One of the 14 books given to me as Christmas presents this year was the latest in the Cormoran Strike crime fiction series – The Ink Black Heart (see my previous blogs on the rest of the series so far: Lethal White, Career of Evil, The Silkworm, The Cuckoo’s Calling and Troubled Blood). I chose this as the first book to start, on Boxing Day. It took me three and a half weeks to read all 1012 pages and it was a great fictional start to the year.

It is set around an online game, that is a spin-off from a famous cartoon set in Highgate Cemetery in London, which is about to spawn a Netflix series. The two creators of the cartoon, Josh and Edie are attacked and Strike and Robin go on the hunt to find out who the online moderator ‘Anomie’ is and whether they are connected to the killer.

I have to admit to getting a bit annoyed with the in-game moderator chats. It’s a very clever device and is new and different from anything I’ve read before, but trying to read three columns of different conversations down a page simultaneously was too taxing for my brain just before falling asleep at night.

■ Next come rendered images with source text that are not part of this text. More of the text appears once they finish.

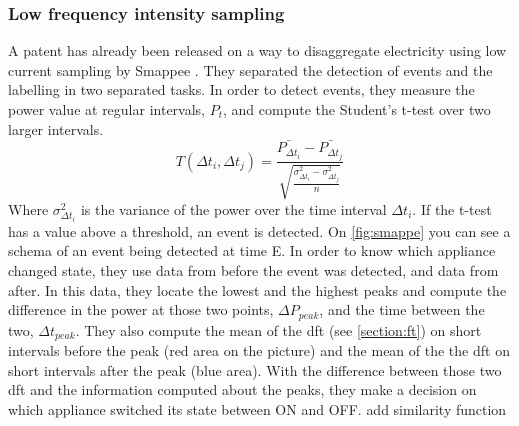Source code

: \subsubsection{Low frequency intensity sampling}\label{section:low-freq}
A patent has already been released on a way to disaggregate electricity using low current sampling by Smappee \cite{bruneel2018energy}. They separated the detection of events and the labelling in two separated tasks. In order to detect events, they measure the power value at regular intervals, $P_t$, and compute the Student's t-test over two larger intervals.
\begin{equation} T(\Delta t_i, \Delta t_j) = \frac{\bar{P_{\Delta t_i}}-\bar{P_{\Delta t_j}}}{\sqrt{\frac{\sigma^2_{\Delta t_i} - \sigma^2_{\Delta t_j}}{n}}} \end{equation}
Where $\sigma^2_{\Delta t_i}$ is the variance of the power over the time interval $\Delta t_i$. If the t-test has a value above a threshold, an event is detected.
On \autoref{fig:smappe} you can see a schema of an event being detected at time E. In order to know which appliance changed state, they use data from before the event was detected, and data from after. In this data, they locate the lowest and the highest peaks and compute the difference in the power at those two points, $\Delta P_{peak}$, and the time between the two, $\Delta t_{peak}$. They also compute the mean of the \acrshort{dft} (see \autoref{section:ft}) on short intervals before the peak (red area on the picture) and the mean of the the \acrshort{dft} on short intervals after the peak (blue area). With the difference between those two \acrshort{dft} and the information computed about the peaks, they make a decision on which appliance switched its state between ON and OFF.
{\color{red}add similarity function}


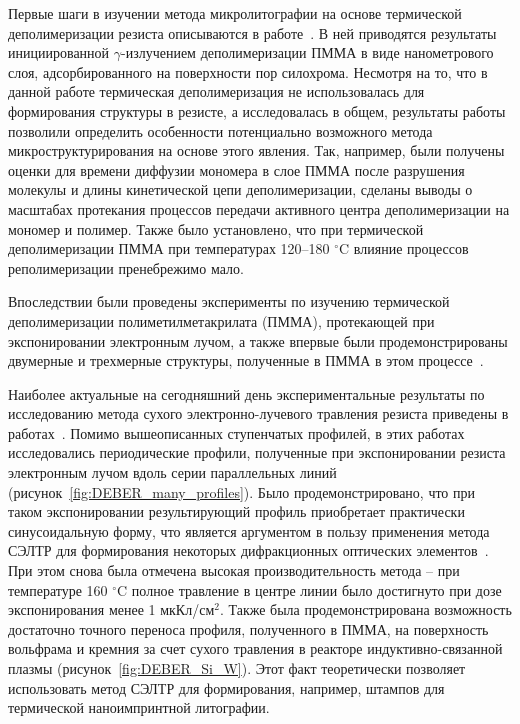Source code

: \previouswork

Первые шаги в изучении метода микролитографии на основе термической деполимеризации резиста описываются в работе~\cite{Bruk_2000}. В ней приводятся результаты инициированной $\gamma$-излучением деполимеризации ПММА в виде нанометрового слоя, адсорбированного на поверхности пор силохрома. Несмотря на то, что в данной работе термическая деполимеризация не использовалась для формирования структуры в резисте, а исследовалась в общем, результаты работы позволили определить особенности потенциально возможного метода микроструктурирования на основе этого явления. Так, например, были получены оценки для времени диффузии мономера в слое ПММА после разрушения молекулы и длины кинетической цепи деполимеризации, сделаны выводы о масштабах протекания процессов передачи активного центра деполимеризации на мономер и полимер. Также было установлено, что при термической деполимеризации ПММА при температурах 120--180 $^\circ$C влияние процессов реполимеризации пренебрежимо мало.

Впоследствии были проведены эксперименты по изучению термической деполимеризации полиметилметакрилата (ПММА), протекающей при экспонировании электронным лучом, а также впервые были продемонстрированы двумерные и трехмерные структуры, полученные в ПММА в этом процессе~\cite{Bruk_2013}.

Наиболее актуальные на сегодняшний день экспериментальные результаты по исследованию метода сухого электронно-лучевого травления резиста приведены в работах~\cite{Bruk_2015_co, Bruk_2016_mee}. Помимо вышеописанных ступенчатых профилей, в этих работах исследовались периодические профили, полученные при экспонировании резиста электронным лучом вдоль серии параллельных линий (рисунок~\ref{fig:DEBER_many_profiles}). Было продемонстрировано, что при таком экспонировании результирующий профиль приобретает практически синусоидальную форму, что является аргументом в пользу применения метода СЭЛТР для формирования некоторых дифракционных оптических элементов~\cite{Mitreska_sin_gratings}. При этом снова была отмечена высокая производительность метода -- при температуре 160 $^\circ$C полное травление в центре линии было достигнуто при дозе экспонирования менее 1 мкКл/см$^2$. Также была продемонстрирована возможность достаточно точного переноса профиля, полученного в ПММА, на поверхность вольфрама и кремния за счет сухого травления в реакторе индуктивно-связанной плазмы (рисунок~\ref{fig:DEBER_Si_W}). Этот факт теоретически позволяет использовать метод СЭЛТР для формирования, например, штампов для термической наноимпринтной литографии.


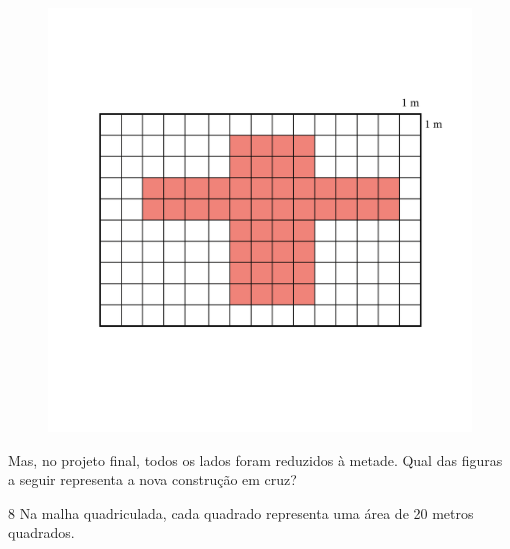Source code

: \begin{figure}[htpb!]
\includegraphics[width=\textwidth]{../ilustracoes/MAT5/SAEB_5ANO_MAT_figura41.png}
\end{figure}

Mas, no projeto final, todos os lados foram reduzidos à metade. Qual das
figuras a seguir representa a nova construção em cruz?



\num{8} Na malha quadriculada, cada quadrado representa uma área de
20 metros quadrados.

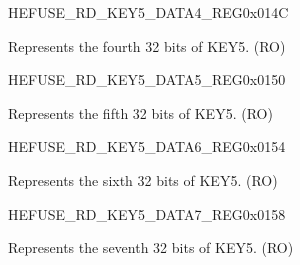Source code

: \begin{register}{H}{EFUSE\_RD\_KEY5\_DATA4\_REG}{0x014C}\label{regdesc:EFUSERDKEY5DATA4REG}
%
\regnewline%
\begin{regdesc}\begin{reglist}
\label{fielddesc:EFUSEKEY5DATA4}\item [EFUSE\_KEY5\_DATA4] Represents the fourth 32 bits of KEY5. (RO)
\end{reglist}\end{regdesc}
\end{register}


\begin{register}{H}{EFUSE\_RD\_KEY5\_DATA5\_REG}{0x0150}\label{regdesc:EFUSERDKEY5DATA5REG}
%
\regnewline%
\begin{regdesc}\begin{reglist}
\label{fielddesc:EFUSEKEY5DATA5}\item [EFUSE\_KEY5\_DATA5] Represents the fifth 32 bits of KEY5. (RO)
\end{reglist}\end{regdesc}
\end{register}


\begin{register}{H}{EFUSE\_RD\_KEY5\_DATA6\_REG}{0x0154}\label{regdesc:EFUSERDKEY5DATA6REG}
%
\regnewline%
\begin{regdesc}\begin{reglist}
\label{fielddesc:EFUSEKEY5DATA6}\item [EFUSE\_KEY5\_DATA6] Represents the sixth 32 bits of KEY5. (RO)
\end{reglist}\end{regdesc}
\end{register}


\begin{register}{H}{EFUSE\_RD\_KEY5\_DATA7\_REG}{0x0158}\label{regdesc:EFUSERDKEY5DATA7REG}
%
\regnewline%
\begin{regdesc}\begin{reglist}
\label{fielddesc:EFUSEKEY5DATA7}\item [EFUSE\_KEY5\_DATA7] Represents the seventh 32 bits of KEY5. (RO)
\end{reglist}\end{regdesc}
\end{register}



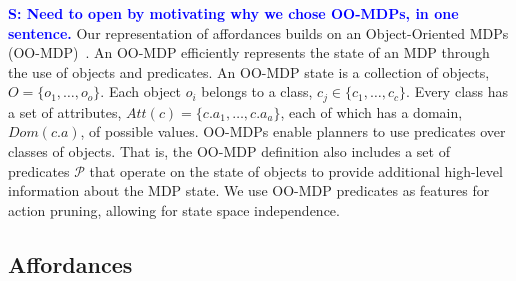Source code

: \documentclass[conference]{IEEEtran}
\newcommand{\stnote}[1]{\textcolor{Blue}{\textbf{S: #1}}}
\begin{document}
\stnote{Need to open by motivating why we chose OO-MDPs, in one
  sentence.} Our representation of affordances builds on an
Object-Oriented MDPs (OO-MDP)~\citep{diuk08}.  An OO-MDP efficiently
represents the state of an MDP through the use of objects and
predicates.  An OO-MDP state is a collection of objects, $O = \{o_1,
\ldots, o_o \}$.  Each object $o_i$ belongs to a class, $c_j \in
\{c_1, \ldots, c_c\}$. Every class has a set of attributes, $Att(c) =
\{c.a_1, \ldots, c.a_a \}$, each of which has a domain, $Dom(c.a)$, of
possible values. OO-MDPs enable planners to use predicates over
classes of objects. That is, the OO-MDP definition also includes a set
of predicates $\mathcal{P}$ that operate on the state of objects to
provide additional high-level information about the MDP state. We use
OO-MDP predicates as features for action pruning, allowing for state
space independence.



\subsection{Affordances}

\end{document}
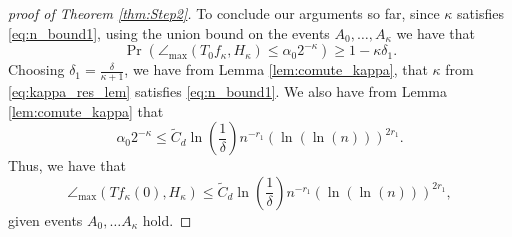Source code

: \documentclass[12pt]{article}
\theoremstyle{remark}
\newcommand{\maxangle}{\angle_{\max}}
\begin{document}
\begin{proof}[proof of Theorem \ref{thm:Step2}]
	

	
	To conclude our arguments so far, since $\kappa$ satisfies \eqref{eq:n_bound1}, using the union bound on the events $A_0,\ldots, A_\kappa$  we have that 
	\begin{equation}\label{eq:final_prob_bound1}
		\Pr\left(\maxangle (T_0 f_{\kappa}, H_{\kappa}) \leq \alpha_0 2^{-\kappa}\right) \geq 1 -  \kappa\delta_1.        
	\end{equation}
	Choosing $\delta_1 = \frac{\delta}{\kappa+1}$, we have from Lemma \ref{lem:comute_kappa}, that $\kappa$ from \eqref{eq:kappa_res_lem} satisfies  \eqref{eq:n_bound1}. We also have from Lemma \ref{lem:comute_kappa} that 
	\[
	\alpha_0 2^{-\kappa} \leq \tilde C_{d} \ln\left(\frac{1}{\delta}\right) n^{-r_1}\left(\ln\left(\ln(n) \right)\right)^{2r_1}.
	\]
	Thus, we have that 
	\begin{equation}\label{eq:prob_ang_bound_Tfk_Hk}
		\maxangle (Tf_{\kappa}(0), H_{\kappa}) \leq \tilde C_{d}\ln\left(\frac{1}{\delta}\right) n^{-r_1}\left(\ln\left(\ln(n) \right)\right)^{2r_1},    
	\end{equation}
	given events $A_0,\ldots A_\kappa$ hold.

\end{proof}
\end{document}
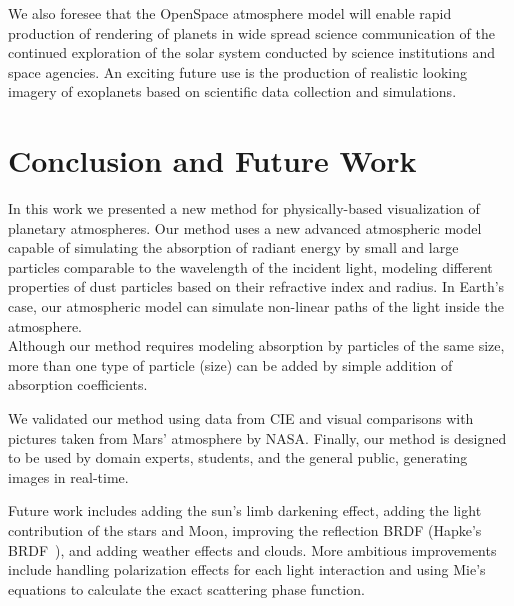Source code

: \documentclass[journal]{vgtc}                %
\begin{document}
We also foresee that the OpenSpace atmosphere model will enable rapid production of rendering of planets in wide spread science communication  of the continued exploration of the solar system conducted by science institutions and space agencies. An exciting future use is the production of realistic looking imagery of exoplanets based on scientific data collection and simulations.   


\vspace*{-1.7mm}
\section{Conclusion and Future Work}

In this work we presented a new method for physically-based visualization of planetary atmospheres. Our method uses a new advanced atmospheric model capable of simulating the absorption of radiant energy by small and large particles comparable to the wavelength of the incident light, modeling different properties of dust particles based on their refractive index and radius. In Earth's case, our atmospheric model can simulate non-linear paths of the light inside the atmosphere.\\
Although our method requires modeling absorption by particles of the same size, more than one type of particle (size) can be added by simple addition of absorption coefficients.

We validated our method using data from CIE and visual comparisons with pictures taken from Mars' atmosphere by NASA. Finally, our method is designed to be used by domain experts, students, and the general public, generating images in real-time.

Future work includes adding the sun's limb darkening effect, adding the light contribution of the stars and Moon, improving the reflection BRDF (Hapke's BRDF~\cite{Hapke:2002}), and adding weather effects and clouds. More ambitious improvements include handling polarization effects for each light interaction and using Mie's equations to calculate the exact scattering phase function.

\vspace*{-1.7mm}

\newpage
\balance
%

%
%
%


\end{document}
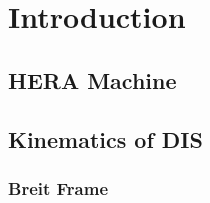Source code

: \chapter{Introduction}
\label{chp:intro}

\section{HERA Machine}
\label{sec:hera}


\section{Kinematics of DIS}
\label{sec:kindis}


\subsection{Breit Frame}
\label{subsec:breitframe}

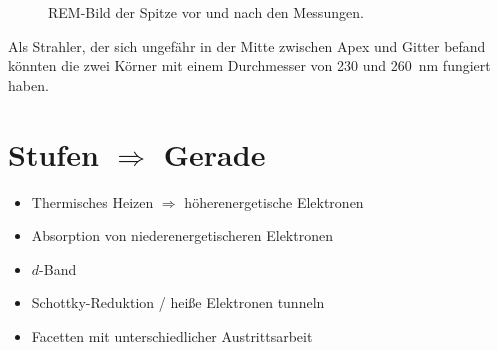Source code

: \documentclass[bachelor,       %
               twoside,        %
               BCOR10mm,       %
               english,ngerman, %
               ]{GAUBM}
\begin{document}
\begin{figure}[h!]
  \centering
  \hfill
  \hfill
  \caption{REM-Bild der Spitze vor und nach den Messungen.}
  \label{fig:rem}
\end{figure}

Als Strahler, der sich ungefähr in der Mitte zwischen Apex und Gitter befand könnten die zwei Körner mit einem Durchmesser von 230 und \SI{260}{\nm} fungiert haben.




\section{Stufen $\Rightarrow$ Gerade}
\begin{itemize}
\item Thermisches Heizen $\Rightarrow$ höherenergetische Elektronen
\item Absorption von niederenergetischeren Elektronen
\item $d$-Band
\item Schottky-Reduktion / heiße Elektronen tunneln
\item Facetten mit unterschiedlicher Austrittsarbeit
\end{itemize}
\end{document}
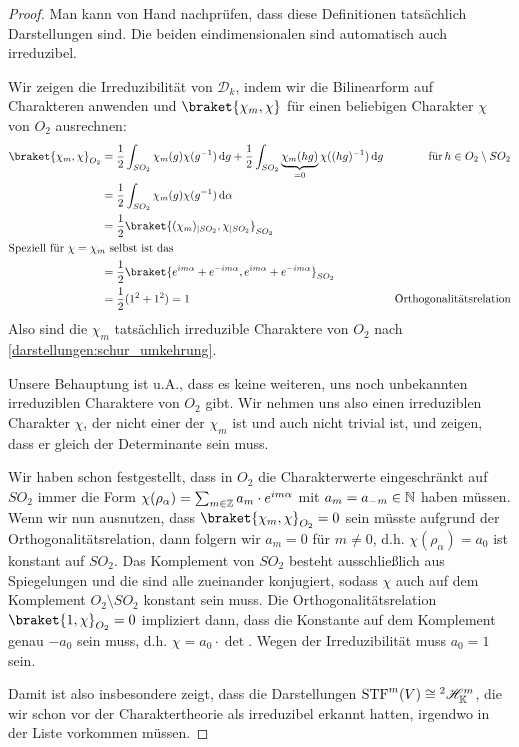 \begin{proof}
Man kann von Hand nachprüfen, dass diese Definitionen tatsächlich Darstellungen sind. Die beiden eindimensionalen sind automatisch auch irreduzibel.

Wir zeigen die Irreduzibilität von $\mathcal{D}_k$, indem wir die Bilinearform auf Charakteren anwenden und $\braket{\chi_m,\chi}$ für einen beliebigen Charakter $\chi$ von $O_2$ ausrechnen:
\begin{align*}
\braket{\chi_m,\chi}_{O_2} &= \frac{1}{2}\int_{SO_2} \chi_m(g)\chi(g^{-1}) \dd g + \frac{1}{2}\int_{SO_2} \underbrace{\chi_m(hg)}_{=0}\chi((hg)^{-1})\dd g &\text{für}\,h\in O_2\setminus SO_2\\
&= \frac{1}{2}\int_{SO_2} \chi_m(g)\chi(g^{-1}) \dd \alpha \\
&= \frac{1}{2} \braket{ (\chi_m)_{|SO_2} , \chi_{|SO_2}}_{SO_2} \\
\intertext{Speziell für $\chi=\chi_m$ selbst ist das}
&= \frac{1}{2} \braket{e^{im\alpha} + e^{-im\alpha}, e^{im\alpha} + e^{-im\alpha}}_{SO_2} \\
&=\frac{1}{2}(1^2 + 1^2)=1 &\text{Orthogonalitätsrelation}
\end{align*}
Also sind die $\chi_m$ tatsächlich irreduzible Charaktere von $O_2$ nach \ref{darstellungen:schur_umkehrung}.

\medbreak
Unsere Behauptung ist u.A., dass es keine weiteren, uns noch unbekannten irreduziblen Charaktere von $O_2$ gibt. Wir nehmen uns also einen irreduziblen Charakter $\chi$, der nicht einer der $\chi_m$ ist und auch nicht trivial ist, und zeigen, dass er gleich der Determinante sein muss.

\smallbreak
Wir haben schon festgestellt, dass in $O_2$ die Charakterwerte eingeschränkt auf $SO_2$ immer die Form $\chi(\rho_\alpha) = \sum_{m\in\mathbb{Z}} a_m\cdot  e^{im\alpha}$ mit $a_m=a_{-m}\in\mathbb{N}$ haben müssen. Wenn wir nun ausnutzen, dass $\braket{\chi_m,\chi}_{O_2}=0$ sein müsste aufgrund der Orthogonalitätsrelation, dann folgern wir $a_m=0$ für $m\neq 0$, d.h. $\chi(\rho_\alpha)=a_0$ ist konstant auf $SO_2$. Das Komplement von $SO_2$ besteht ausschließlich aus Spiegelungen und die sind alle zueinander konjugiert, sodass $\chi$ auch auf dem Komplement $O_2\setminus SO_2$ konstant sein muss. Die Orthogonalitätsrelation $\braket{1,\chi}_{O_2}=0$ impliziert dann, dass die Konstante auf dem Komplement genau $-a_0$ sein muss, d.h. $\chi = a_0\cdot \det$. Wegen der Irreduzibilität muss $a_0=1$ sein.

\medbreak
Damit ist also insbesondere zeigt, dass die Darstellungen $\operatorname{STF}^m(V)\cong {^2}\mathscr{H}_{\mathbb{K}}^m$, die wir schon vor der Charaktertheorie als irreduzibel erkannt hatten, irgendwo in der Liste vorkommen müssen.


\end{proof}
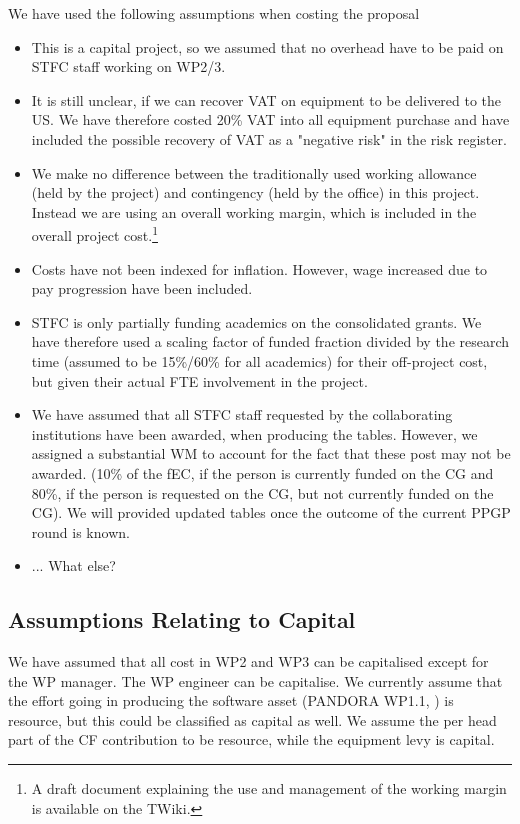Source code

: We have used the following assumptions when costing the proposal
\begin{itemize}
    \item This is a capital project, so we assumed that no overhead have to be paid on STFC staff working on WP2/3. 
    \item It is still unclear, if we can recover VAT on equipment to be delivered to the US. We have therefore costed 20\% VAT into all equipment purchase and have included the possible recovery of VAT as a "negative risk" in the risk register.
    \item We make no difference between the traditionally used working allowance (held by the project) and contingency (held by the office) in this project. Instead we are using an overall working margin, which is included in the overall project cost.\footnote{A draft document explaining the use and management of the working margin is available on the TWiki.}
    \item Costs have not been indexed for inflation. However, wage increased due to pay progression have been included.
    \item STFC is only partially funding academics on the consolidated grants. We have therefore used a scaling factor of funded fraction divided by the research time (assumed to be 15\%/60\% for all academics) for their off-project cost, but given their actual FTE involvement in the project.
    \item We have assumed that all STFC staff requested by the collaborating institutions have been awarded, when producing the tables. However, we assigned a substantial WM to account for the fact that these post may not be awarded. (10\% of the fEC, if the person is currently funded on the CG and 80\%, if the person is requested on the CG, but not currently funded on the CG). We will provided updated tables once the outcome of the current PPGP round is known.
    \item ...{\color{red} What else?}
\end{itemize}

\subsection{Assumptions Relating to Capital}

We have assumed that all cost in WP2 and WP3 can be capitalised except for the WP manager. The WP engineer can be capitalise. We currently assume that the effort going in producing the software asset (PANDORA WP1.1, ) is resource, but this could be classified as capital as well. We assume the per head part of the CF contribution to be resource, while the equipment levy is capital.


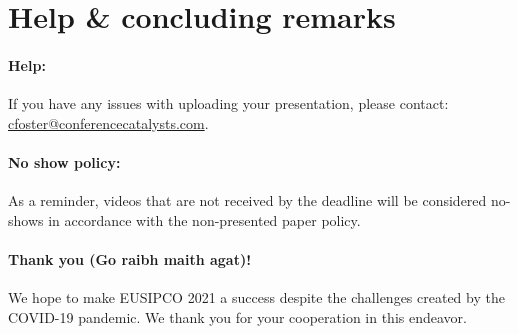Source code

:\documentclass[english,a4paper,11pt,oneside,onecolumn]{article}
\begin{document}
\section{Help \& concluding remarks }

\paragraph{Help:} If you have any issues with uploading your presentation, please contact: \\
\href{mailto:cfoster@conferencecatalysts.com}{cfoster@conferencecatalysts.com}.

\paragraph{No show policy:} As a reminder, videos that are not received by the deadline will be considered no-shows in accordance with the non-presented paper policy.

\paragraph{Thank you (Go raibh maith agat)!} We hope to make EUSIPCO 2021 a success despite the challenges created by the COVID-19 pandemic. We thank you for your cooperation in this endeavor.
\end{document}
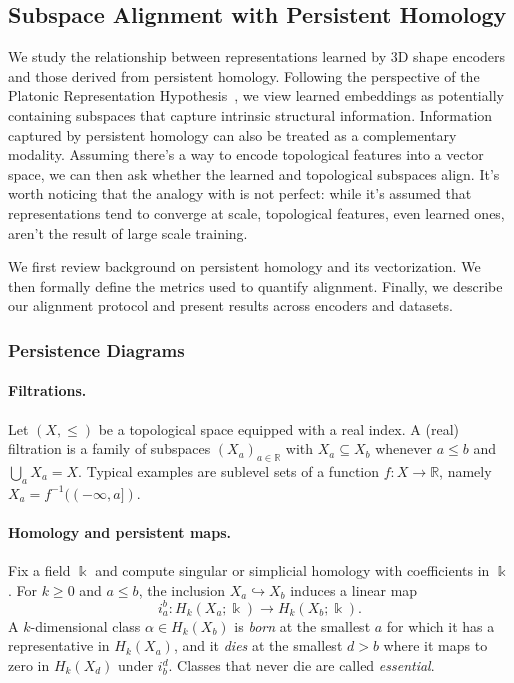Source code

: \subsection{Subspace Alignment with Persistent Homology}
\label{ssec:ph}

We study the relationship between representations learned by 3D shape encoders and those derived from persistent homology. Following the perspective of the Platonic Representation Hypothesis~\cite{plato,platonic}, we view learned embeddings as potentially containing subspaces that capture intrinsic structural information. Information captured by persistent homology can also be treated as a complementary modality. Assuming there's a way to encode topological features into a vector space, we can then ask whether the learned and topological subspaces align. It's worth noticing that the analogy with \cite{platonic} is not perfect: while it's assumed that representations tend to converge at scale, topological features, even learned ones, aren't the result of large scale training.

We first review background on persistent homology and its vectorization. We then formally define the metrics used to quantify alignment. Finally, we describe our alignment protocol and present results across encoders and datasets.


\subsubsection{Persistence Diagrams}
\label{sssec:persistence_diagrams}


\paragraph{Filtrations.}
Let $(X, \leq)$ be a topological space equipped with a real index. A (real) filtration is a family of subspaces $(X_a)_{a\in\mathbb{R}}$ with $X_a \subseteq X_b$ whenever $a \leq b$ and $\bigcup_a X_a = X$. Typical examples are sublevel sets of a function $f:X\to\mathbb{R}$, namely $X_a = f^{-1}((-\infty,a])$.

\paragraph{Homology and persistent maps.}
Fix a field $\Bbbk$ and compute singular or simplicial homology with coefficients in $\Bbbk$. For $k\ge 0$ and $a\le b$, the inclusion $X_a \hookrightarrow X_b$ induces a linear map
\begin{equation}
i_{a}^{b}: H_k(X_a;\Bbbk) \longrightarrow H_k(X_b;\Bbbk).
\end{equation}
A $k$-dimensional class $\alpha\in H_k(X_b)$ is \emph{born} at the smallest $a$ for which it has a representative in $H_k(X_a)$, and it \emph{dies} at the smallest $d>b$ where it maps to zero in $H_k(X_d)$ under $i_{b}^{d}$. Classes that never die are called \emph{essential}.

I have also realised, as with Elly Griffith’s Ruth Galloway series, I couldn’t really care less about the murder being solved in this series, for me the murder and mystery is simply a vehicle to spend time in the will-they-won’t-they romance of Robin and Strike. On that note, this book picks up where Troubled Blood ended, with a near kiss outside the Ritz between the two of them. But misunderstandings lead to Strike infuriatingly lurching into an entirely unsuitable relationship, whilst Robin tries to put all thoughts of romance with him or anyone else out of her mind. I shall be tearing my hair out when it’s her turn in the next book to date Ryan the policeman, whilst Strike watches on from the sidelines.